═════ Provided records
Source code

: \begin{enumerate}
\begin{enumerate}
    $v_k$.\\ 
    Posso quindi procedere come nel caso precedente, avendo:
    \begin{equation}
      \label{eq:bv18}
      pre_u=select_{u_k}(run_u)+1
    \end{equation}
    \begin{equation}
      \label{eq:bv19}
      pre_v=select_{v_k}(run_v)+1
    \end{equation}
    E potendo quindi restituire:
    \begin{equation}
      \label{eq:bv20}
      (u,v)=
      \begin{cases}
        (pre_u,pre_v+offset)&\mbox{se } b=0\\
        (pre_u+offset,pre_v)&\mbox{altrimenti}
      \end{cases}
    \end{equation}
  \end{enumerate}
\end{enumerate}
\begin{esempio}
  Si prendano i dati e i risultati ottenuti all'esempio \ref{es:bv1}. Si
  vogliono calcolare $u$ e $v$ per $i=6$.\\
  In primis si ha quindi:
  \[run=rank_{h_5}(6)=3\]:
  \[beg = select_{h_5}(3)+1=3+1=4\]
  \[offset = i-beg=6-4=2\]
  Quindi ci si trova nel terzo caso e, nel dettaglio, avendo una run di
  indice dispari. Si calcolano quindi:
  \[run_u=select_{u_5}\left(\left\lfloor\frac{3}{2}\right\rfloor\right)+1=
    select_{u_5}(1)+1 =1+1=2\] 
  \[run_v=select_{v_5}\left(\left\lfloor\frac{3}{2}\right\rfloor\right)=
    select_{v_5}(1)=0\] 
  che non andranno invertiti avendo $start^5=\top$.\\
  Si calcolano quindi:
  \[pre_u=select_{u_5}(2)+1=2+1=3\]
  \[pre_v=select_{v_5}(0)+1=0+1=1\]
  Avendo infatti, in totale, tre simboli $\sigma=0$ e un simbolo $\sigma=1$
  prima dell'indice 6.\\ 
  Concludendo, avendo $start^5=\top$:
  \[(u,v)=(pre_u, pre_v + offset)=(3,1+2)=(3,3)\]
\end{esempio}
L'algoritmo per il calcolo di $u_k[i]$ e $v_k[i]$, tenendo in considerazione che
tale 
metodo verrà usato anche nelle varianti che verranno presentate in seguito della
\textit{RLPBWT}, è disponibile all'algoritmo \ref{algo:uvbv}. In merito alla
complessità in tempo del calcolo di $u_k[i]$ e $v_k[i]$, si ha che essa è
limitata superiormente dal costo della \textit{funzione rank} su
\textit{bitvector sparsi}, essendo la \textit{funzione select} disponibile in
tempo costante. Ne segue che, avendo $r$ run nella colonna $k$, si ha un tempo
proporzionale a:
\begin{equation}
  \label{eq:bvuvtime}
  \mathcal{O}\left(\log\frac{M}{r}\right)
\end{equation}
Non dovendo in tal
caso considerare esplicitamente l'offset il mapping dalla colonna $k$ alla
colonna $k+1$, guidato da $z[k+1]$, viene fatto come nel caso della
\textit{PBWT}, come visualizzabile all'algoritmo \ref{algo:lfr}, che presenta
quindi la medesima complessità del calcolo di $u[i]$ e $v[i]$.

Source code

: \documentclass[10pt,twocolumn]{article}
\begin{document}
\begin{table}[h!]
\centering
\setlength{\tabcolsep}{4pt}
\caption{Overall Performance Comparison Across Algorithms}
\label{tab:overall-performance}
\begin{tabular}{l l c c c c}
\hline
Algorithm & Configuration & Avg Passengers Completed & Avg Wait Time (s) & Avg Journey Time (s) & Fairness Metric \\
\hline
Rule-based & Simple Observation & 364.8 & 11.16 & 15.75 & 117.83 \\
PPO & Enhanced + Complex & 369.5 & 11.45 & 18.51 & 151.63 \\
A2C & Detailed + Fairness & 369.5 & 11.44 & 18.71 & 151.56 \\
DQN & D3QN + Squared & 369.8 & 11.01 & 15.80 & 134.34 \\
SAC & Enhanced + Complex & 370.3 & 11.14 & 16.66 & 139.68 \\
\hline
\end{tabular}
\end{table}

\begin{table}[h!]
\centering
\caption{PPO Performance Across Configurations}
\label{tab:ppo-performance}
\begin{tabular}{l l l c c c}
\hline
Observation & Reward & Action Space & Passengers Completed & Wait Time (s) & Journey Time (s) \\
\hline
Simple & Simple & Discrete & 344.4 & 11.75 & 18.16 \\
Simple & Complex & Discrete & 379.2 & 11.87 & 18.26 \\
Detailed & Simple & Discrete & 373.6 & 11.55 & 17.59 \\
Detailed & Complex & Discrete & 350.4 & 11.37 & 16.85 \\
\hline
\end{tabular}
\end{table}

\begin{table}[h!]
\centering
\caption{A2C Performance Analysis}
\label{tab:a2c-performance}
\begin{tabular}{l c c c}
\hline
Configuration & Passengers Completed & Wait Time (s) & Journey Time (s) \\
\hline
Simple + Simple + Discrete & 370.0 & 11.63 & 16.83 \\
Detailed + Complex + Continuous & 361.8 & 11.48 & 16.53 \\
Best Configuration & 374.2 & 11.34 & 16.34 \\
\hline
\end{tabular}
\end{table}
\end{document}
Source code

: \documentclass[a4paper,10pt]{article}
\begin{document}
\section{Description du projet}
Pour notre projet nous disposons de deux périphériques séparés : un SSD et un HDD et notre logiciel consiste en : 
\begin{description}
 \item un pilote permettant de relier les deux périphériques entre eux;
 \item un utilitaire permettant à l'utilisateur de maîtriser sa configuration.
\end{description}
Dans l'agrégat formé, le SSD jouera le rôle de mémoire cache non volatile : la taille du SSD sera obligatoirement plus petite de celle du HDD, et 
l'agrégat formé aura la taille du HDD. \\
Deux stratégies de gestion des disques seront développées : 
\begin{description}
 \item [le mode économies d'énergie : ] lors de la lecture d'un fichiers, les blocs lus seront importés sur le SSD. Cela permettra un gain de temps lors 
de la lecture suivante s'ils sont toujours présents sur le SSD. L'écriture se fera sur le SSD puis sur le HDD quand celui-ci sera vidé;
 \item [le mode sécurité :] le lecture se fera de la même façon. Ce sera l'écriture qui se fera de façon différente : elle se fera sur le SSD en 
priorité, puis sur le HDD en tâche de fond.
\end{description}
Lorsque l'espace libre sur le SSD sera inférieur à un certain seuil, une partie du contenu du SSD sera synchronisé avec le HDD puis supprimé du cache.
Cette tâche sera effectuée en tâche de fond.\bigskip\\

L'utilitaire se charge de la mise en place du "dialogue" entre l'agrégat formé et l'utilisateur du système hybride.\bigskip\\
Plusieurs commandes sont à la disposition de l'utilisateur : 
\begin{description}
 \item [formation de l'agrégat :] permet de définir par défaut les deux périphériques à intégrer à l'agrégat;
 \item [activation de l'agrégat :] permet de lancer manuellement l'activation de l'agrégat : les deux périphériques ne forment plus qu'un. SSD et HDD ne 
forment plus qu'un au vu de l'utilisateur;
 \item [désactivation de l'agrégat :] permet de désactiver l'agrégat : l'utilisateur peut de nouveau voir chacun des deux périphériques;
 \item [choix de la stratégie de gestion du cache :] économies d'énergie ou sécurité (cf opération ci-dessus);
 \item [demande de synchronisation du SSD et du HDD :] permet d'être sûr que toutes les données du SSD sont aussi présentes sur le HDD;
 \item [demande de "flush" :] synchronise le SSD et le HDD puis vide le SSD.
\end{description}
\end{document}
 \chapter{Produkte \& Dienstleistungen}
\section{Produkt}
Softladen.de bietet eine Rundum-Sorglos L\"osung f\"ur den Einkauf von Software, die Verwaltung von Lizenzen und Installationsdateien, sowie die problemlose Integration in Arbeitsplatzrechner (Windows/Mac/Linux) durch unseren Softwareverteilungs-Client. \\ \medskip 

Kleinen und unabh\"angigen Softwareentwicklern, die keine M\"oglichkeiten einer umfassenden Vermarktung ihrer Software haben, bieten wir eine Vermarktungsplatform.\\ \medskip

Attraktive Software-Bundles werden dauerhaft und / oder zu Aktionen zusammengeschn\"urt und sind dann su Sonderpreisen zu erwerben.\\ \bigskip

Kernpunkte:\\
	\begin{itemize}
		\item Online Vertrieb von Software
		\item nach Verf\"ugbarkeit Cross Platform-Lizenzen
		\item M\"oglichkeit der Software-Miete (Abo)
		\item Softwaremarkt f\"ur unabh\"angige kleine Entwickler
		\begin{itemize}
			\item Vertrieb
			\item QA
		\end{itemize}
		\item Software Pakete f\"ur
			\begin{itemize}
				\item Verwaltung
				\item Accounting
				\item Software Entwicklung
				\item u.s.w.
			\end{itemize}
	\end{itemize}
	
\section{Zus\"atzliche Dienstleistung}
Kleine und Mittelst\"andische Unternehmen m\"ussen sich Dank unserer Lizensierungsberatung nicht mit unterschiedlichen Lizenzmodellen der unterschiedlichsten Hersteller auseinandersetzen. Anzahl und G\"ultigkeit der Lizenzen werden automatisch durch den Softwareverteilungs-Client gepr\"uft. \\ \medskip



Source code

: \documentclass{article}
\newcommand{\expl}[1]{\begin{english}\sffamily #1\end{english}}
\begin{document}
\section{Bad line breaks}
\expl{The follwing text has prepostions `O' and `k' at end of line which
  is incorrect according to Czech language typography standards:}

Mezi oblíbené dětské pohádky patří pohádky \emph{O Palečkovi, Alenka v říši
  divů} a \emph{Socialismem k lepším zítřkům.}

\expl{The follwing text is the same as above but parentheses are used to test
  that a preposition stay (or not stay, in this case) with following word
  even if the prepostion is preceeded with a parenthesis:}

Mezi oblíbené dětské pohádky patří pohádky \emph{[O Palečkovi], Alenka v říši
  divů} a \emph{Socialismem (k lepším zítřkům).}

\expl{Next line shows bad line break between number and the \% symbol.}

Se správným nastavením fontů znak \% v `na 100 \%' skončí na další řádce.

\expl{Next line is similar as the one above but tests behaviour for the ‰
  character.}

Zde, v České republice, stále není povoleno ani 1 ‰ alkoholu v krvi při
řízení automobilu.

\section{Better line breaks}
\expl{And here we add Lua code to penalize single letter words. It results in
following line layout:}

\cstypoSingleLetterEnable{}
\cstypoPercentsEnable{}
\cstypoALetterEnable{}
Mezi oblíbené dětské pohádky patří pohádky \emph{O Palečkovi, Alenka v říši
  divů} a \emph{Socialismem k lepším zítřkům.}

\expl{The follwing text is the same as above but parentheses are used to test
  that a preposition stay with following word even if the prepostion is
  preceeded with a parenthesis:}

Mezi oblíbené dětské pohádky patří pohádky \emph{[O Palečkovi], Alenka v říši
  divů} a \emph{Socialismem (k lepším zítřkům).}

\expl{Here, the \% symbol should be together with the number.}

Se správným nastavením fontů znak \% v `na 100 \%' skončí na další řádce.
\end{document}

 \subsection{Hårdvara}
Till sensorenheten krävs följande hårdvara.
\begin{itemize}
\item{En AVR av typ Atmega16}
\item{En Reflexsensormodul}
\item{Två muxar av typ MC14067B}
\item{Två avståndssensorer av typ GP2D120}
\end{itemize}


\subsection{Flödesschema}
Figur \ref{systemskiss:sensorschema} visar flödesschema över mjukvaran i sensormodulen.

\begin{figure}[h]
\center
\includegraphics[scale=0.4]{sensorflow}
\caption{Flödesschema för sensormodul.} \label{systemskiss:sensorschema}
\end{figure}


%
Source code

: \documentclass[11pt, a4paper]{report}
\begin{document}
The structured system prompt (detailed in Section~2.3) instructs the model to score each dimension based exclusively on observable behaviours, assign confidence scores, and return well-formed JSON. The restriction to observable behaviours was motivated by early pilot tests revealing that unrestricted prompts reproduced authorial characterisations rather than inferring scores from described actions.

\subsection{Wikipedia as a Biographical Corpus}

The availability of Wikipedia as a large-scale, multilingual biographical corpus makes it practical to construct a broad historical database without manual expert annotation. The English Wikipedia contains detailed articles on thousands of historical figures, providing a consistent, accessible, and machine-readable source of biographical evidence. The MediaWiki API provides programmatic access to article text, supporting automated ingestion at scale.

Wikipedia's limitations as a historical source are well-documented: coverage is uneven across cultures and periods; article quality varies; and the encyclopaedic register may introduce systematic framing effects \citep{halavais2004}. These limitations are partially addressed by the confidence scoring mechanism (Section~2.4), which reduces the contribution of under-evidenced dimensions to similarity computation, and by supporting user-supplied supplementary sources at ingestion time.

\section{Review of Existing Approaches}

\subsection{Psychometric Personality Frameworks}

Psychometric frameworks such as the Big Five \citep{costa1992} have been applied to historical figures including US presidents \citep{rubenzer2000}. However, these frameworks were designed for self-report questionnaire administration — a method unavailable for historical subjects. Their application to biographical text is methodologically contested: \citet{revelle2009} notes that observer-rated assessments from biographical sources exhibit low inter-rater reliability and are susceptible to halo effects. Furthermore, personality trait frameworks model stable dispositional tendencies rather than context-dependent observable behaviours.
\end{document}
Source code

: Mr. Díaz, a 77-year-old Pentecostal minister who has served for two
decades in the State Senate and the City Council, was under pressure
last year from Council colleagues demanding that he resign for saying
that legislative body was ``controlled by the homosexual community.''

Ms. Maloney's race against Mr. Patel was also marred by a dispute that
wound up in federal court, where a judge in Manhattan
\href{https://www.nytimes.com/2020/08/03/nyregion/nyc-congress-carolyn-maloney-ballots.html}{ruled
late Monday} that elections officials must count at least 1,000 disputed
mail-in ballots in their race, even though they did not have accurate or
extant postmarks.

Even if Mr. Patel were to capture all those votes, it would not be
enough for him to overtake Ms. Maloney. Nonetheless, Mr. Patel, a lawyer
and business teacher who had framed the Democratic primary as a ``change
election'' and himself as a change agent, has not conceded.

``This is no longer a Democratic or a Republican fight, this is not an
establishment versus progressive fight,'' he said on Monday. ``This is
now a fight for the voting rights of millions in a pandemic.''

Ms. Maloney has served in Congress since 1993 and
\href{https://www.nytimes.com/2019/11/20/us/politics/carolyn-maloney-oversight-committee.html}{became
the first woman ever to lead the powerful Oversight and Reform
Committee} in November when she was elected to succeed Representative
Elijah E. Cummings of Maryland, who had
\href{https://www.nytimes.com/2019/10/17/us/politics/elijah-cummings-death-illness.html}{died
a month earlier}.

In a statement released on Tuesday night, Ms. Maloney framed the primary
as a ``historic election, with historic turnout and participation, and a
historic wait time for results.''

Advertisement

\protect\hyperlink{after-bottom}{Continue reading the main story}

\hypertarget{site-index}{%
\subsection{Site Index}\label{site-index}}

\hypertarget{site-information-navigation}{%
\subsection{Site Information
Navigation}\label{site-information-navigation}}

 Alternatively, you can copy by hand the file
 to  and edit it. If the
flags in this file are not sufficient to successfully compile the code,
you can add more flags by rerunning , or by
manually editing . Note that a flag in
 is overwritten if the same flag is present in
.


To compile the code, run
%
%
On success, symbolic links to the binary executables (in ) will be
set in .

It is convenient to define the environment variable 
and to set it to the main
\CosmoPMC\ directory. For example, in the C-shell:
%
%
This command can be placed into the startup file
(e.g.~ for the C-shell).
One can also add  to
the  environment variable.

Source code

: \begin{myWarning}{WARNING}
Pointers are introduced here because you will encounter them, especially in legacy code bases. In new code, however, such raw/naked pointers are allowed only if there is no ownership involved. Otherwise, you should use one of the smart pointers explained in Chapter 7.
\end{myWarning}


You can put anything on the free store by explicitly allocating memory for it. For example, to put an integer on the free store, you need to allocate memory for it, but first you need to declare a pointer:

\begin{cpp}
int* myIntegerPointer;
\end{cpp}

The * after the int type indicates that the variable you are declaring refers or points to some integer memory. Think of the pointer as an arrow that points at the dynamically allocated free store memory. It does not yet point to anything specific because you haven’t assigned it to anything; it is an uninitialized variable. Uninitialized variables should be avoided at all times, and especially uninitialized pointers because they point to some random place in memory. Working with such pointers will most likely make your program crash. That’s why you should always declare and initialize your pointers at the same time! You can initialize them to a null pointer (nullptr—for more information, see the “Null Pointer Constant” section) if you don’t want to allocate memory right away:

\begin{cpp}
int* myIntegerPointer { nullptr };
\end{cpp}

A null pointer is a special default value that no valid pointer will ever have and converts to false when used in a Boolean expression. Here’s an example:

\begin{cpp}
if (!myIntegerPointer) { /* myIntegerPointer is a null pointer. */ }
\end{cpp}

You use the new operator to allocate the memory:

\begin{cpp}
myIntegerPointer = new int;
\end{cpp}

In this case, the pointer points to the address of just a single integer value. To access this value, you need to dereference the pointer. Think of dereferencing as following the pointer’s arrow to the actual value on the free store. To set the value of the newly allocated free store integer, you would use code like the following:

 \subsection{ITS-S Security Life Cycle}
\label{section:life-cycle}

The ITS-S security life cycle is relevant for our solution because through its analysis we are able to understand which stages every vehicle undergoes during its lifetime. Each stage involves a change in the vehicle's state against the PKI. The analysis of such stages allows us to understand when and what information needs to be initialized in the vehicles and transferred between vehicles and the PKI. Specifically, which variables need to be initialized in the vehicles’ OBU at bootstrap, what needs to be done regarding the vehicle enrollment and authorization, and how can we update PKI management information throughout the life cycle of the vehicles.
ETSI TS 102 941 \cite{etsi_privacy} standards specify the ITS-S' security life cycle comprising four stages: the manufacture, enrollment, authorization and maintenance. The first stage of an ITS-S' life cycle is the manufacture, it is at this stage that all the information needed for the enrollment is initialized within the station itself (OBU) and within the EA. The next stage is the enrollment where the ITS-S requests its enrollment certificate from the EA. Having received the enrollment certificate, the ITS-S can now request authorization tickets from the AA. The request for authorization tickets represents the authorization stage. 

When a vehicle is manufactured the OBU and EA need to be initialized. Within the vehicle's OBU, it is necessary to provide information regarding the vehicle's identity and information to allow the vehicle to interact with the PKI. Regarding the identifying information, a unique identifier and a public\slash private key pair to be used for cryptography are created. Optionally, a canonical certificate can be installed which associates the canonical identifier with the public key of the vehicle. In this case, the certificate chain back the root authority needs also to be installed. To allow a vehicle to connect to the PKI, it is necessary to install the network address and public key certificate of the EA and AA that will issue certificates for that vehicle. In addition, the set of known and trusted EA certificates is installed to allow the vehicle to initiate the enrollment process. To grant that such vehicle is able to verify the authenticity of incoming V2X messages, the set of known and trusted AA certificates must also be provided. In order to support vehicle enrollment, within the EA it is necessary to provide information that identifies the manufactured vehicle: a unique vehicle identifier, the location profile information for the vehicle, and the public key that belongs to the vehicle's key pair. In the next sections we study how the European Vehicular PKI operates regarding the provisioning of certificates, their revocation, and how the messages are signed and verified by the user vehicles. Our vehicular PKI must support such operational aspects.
══════════
[Required action] Your reply should consist of one number: how many lines of the material above include the word "permettant".

[Response] 2